## [PROBLEM TO WORK ON]
With all pictures omitted, return verbatim the lines from the beginning of the records below through the line containing "Based on Conservation**".

Saved entries:
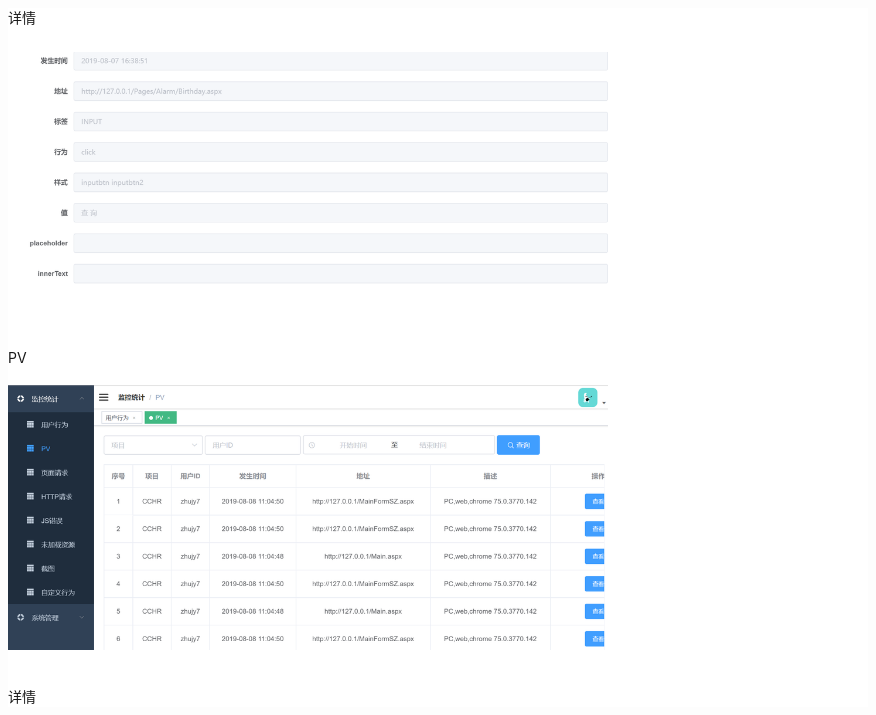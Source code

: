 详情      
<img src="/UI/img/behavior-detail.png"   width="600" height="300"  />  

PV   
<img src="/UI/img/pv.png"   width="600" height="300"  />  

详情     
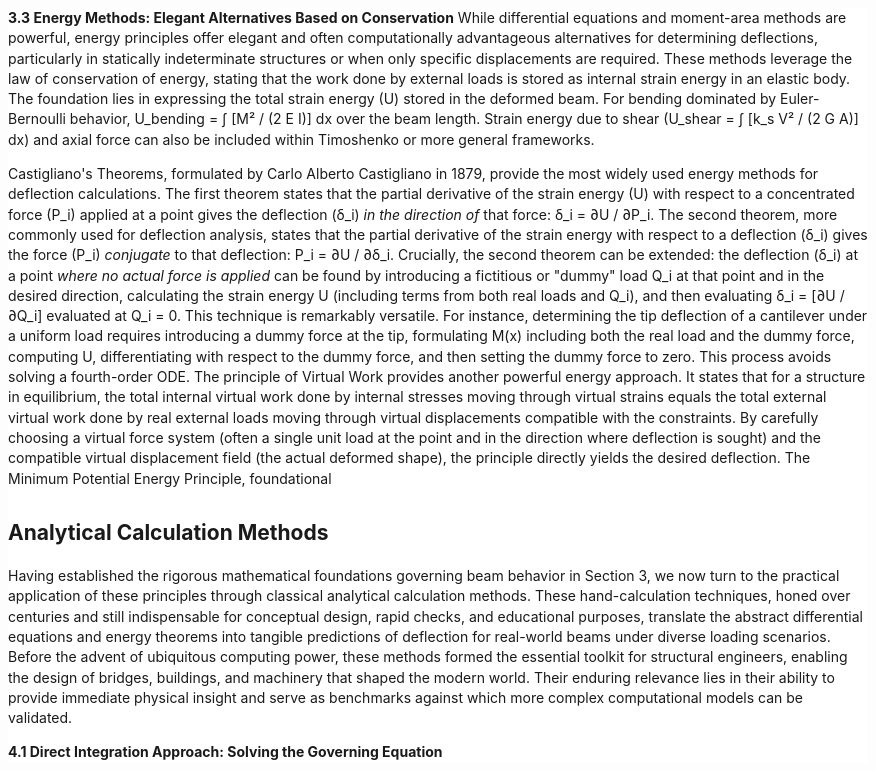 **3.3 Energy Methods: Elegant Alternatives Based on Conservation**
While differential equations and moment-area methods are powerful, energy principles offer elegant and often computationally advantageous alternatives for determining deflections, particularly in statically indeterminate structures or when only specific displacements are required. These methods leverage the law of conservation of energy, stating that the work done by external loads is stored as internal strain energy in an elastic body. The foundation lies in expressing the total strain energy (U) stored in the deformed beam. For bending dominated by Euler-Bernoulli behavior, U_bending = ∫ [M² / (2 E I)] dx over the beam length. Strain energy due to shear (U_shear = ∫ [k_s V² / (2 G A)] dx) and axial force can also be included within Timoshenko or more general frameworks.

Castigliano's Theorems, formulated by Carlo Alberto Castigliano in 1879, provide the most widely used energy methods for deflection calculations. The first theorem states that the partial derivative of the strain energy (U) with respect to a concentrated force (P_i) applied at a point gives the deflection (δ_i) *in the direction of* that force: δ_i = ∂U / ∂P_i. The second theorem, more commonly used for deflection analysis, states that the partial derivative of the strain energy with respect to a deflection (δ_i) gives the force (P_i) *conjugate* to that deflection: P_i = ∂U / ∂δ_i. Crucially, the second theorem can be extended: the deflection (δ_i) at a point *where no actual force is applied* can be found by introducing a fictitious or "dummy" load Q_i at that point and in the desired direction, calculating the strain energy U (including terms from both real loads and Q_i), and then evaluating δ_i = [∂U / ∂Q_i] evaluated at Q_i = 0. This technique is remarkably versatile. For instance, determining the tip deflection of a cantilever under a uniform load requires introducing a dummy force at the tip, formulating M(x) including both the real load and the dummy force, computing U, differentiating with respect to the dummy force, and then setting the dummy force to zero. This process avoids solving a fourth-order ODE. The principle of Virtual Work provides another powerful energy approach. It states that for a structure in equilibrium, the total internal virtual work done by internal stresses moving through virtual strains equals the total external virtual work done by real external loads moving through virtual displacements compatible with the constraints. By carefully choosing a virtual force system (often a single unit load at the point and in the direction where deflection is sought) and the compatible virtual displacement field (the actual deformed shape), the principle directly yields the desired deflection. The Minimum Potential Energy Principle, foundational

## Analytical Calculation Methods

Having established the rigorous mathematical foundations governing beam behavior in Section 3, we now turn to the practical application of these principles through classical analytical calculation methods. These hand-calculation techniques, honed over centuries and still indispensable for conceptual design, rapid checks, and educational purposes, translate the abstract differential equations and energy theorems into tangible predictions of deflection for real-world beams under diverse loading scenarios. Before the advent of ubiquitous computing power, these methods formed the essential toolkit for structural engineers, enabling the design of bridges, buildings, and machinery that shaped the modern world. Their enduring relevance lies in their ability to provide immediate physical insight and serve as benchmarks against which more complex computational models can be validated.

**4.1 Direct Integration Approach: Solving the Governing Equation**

## [OUTPUT FOR THIS TASK]
Source code

: 详情      
<img src="/UI/img/behavior-detail.png"   width="600" height="300"  />  

PV   
<img src="/UI/img/pv.png"   width="600" height="300"  />  

详情     
 **3.3 Energy Methods: Elegant Alternatives Based on Conservation**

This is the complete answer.